— Task instructions —
Every word of the listing should be reproduced without alteration.

---------- Data supplied ----------

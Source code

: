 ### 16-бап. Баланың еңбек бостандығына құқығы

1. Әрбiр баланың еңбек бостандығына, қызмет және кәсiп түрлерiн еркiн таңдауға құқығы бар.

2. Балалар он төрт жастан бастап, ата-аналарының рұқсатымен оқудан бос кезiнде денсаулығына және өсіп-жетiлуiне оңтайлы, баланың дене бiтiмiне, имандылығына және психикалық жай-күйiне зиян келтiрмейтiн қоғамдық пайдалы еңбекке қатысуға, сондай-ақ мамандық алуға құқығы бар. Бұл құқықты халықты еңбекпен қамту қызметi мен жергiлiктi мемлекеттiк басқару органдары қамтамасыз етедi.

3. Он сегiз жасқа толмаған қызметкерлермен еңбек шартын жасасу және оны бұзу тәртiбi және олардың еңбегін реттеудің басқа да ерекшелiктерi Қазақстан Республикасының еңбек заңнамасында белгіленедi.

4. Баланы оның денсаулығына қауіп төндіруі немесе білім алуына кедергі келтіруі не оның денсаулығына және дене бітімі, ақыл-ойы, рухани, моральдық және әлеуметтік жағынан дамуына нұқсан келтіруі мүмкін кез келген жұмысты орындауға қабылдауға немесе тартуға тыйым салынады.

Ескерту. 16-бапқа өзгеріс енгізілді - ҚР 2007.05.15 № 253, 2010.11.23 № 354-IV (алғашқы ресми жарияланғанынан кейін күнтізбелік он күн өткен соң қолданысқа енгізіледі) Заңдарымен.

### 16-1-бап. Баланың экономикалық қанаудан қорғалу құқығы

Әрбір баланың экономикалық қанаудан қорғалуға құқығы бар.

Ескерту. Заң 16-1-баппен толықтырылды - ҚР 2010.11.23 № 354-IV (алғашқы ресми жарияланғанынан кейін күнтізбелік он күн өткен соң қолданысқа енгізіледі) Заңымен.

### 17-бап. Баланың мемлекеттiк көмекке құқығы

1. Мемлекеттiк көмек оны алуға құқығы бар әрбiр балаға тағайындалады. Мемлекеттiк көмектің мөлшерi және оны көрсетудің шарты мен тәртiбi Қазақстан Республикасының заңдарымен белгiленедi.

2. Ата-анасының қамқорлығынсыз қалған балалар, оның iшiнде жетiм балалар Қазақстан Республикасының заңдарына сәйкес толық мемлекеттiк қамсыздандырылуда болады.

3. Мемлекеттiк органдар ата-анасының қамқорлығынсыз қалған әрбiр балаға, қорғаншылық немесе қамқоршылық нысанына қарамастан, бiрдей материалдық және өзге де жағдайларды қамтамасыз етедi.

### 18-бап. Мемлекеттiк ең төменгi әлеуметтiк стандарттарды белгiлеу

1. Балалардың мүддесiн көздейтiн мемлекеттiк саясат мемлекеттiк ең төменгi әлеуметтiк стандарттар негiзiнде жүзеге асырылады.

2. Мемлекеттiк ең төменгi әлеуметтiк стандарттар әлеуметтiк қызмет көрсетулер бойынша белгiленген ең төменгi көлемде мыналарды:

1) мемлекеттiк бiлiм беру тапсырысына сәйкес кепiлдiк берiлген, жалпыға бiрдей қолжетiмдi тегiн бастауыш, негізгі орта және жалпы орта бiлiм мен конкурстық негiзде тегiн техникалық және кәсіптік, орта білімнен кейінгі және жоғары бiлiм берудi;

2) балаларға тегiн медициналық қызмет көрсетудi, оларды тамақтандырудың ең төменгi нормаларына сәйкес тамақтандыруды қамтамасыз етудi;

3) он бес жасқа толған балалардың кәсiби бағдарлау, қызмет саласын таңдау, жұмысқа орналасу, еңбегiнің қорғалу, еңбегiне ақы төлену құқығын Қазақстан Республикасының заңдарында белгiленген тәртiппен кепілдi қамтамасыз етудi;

----------

— Exercise answer —
Source code

: ### 16-бап. Баланың еңбек бостандығына құқығы

1. Әрбiр баланың еңбек бостандығына, қызмет және кәсiп түрлерiн еркiн таңдауға құқығы бар.

2. Балалар он төрт жастан бастап, ата-аналарының рұқсатымен оқудан бос кезiнде денсаулығына және өсіп-жетiлуiне оңтайлы, баланың дене бiтiмiне, имандылығына және психикалық жай-күйiне зиян келтiрмейтiн қоғамдық пайдалы еңбекке қатысуға, сондай-ақ мамандық алуға құқығы бар. Бұл құқықты халықты еңбекпен қамту қызметi мен жергiлiктi мемлекеттiк басқару органдары қамтамасыз етедi.

3. Он сегiз жасқа толмаған қызметкерлермен еңбек шартын жасасу және оны бұзу тәртiбi және олардың еңбегін реттеудің басқа да ерекшелiктерi Қазақстан Республикасының еңбек заңнамасында белгіленедi.

4. Баланы оның денсаулығына қауіп төндіруі немесе білім алуына кедергі келтіруі не оның денсаулығына және дене бітімі, ақыл-ойы, рухани, моральдық және әлеуметтік жағынан дамуына нұқсан келтіруі мүмкін кез келген жұмысты орындауға қабылдауға немесе тартуға тыйым салынады.

Ескерту. 16-бапқа өзгеріс енгізілді - ҚР 2007.05.15 № 253, 2010.11.23 № 354-IV (алғашқы ресми жарияланғанынан кейін күнтізбелік он күн өткен соң қолданысқа енгізіледі) Заңдарымен.

### 16-1-бап. Баланың экономикалық қанаудан қорғалу құқығы

Әрбір баланың экономикалық қанаудан қорғалуға құқығы бар.

Ескерту. Заң 16-1-баппен толықтырылды - ҚР 2010.11.23 № 354-IV (алғашқы ресми жарияланғанынан кейін күнтізбелік он күн өткен соң қолданысқа енгізіледі) Заңымен.

### 17-бап. Баланың мемлекеттiк көмекке құқығы

1. Мемлекеттiк көмек оны алуға құқығы бар әрбiр балаға тағайындалады. Мемлекеттiк көмектің мөлшерi және оны көрсетудің шарты мен тәртiбi Қазақстан Республикасының заңдарымен белгiленедi.

2. Ата-анасының қамқорлығынсыз қалған балалар, оның iшiнде жетiм балалар Қазақстан Республикасының заңдарына сәйкес толық мемлекеттiк қамсыздандырылуда болады.

3. Мемлекеттiк органдар ата-анасының қамқорлығынсыз қалған әрбiр балаға, қорғаншылық немесе қамқоршылық нысанына қарамастан, бiрдей материалдық және өзге де жағдайларды қамтамасыз етедi.

### 18-бап. Мемлекеттiк ең төменгi әлеуметтiк стандарттарды белгiлеу

1. Балалардың мүддесiн көздейтiн мемлекеттiк саясат мемлекеттiк ең төменгi әлеуметтiк стандарттар негiзiнде жүзеге асырылады.

2. Мемлекеттiк ең төменгi әлеуметтiк стандарттар әлеуметтiк қызмет көрсетулер бойынша белгiленген ең төменгi көлемде мыналарды:

1) мемлекеттiк бiлiм беру тапсырысына сәйкес кепiлдiк берiлген, жалпыға бiрдей қолжетiмдi тегiн бастауыш, негізгі орта және жалпы орта бiлiм мен конкурстық негiзде тегiн техникалық және кәсіптік, орта білімнен кейінгі және жоғары бiлiм берудi;

2) балаларға тегiн медициналық қызмет көрсетудi, оларды тамақтандырудың ең төменгi нормаларына сәйкес тамақтандыруды қамтамасыз етудi;

3) он бес жасқа толған балалардың кәсiби бағдарлау, қызмет саласын таңдау, жұмысқа орналасу, еңбегiнің қорғалу, еңбегiне ақы төлену құқығын Қазақстан Республикасының заңдарында белгiленген тәртiппен кепілдi қамтамасыз етудi;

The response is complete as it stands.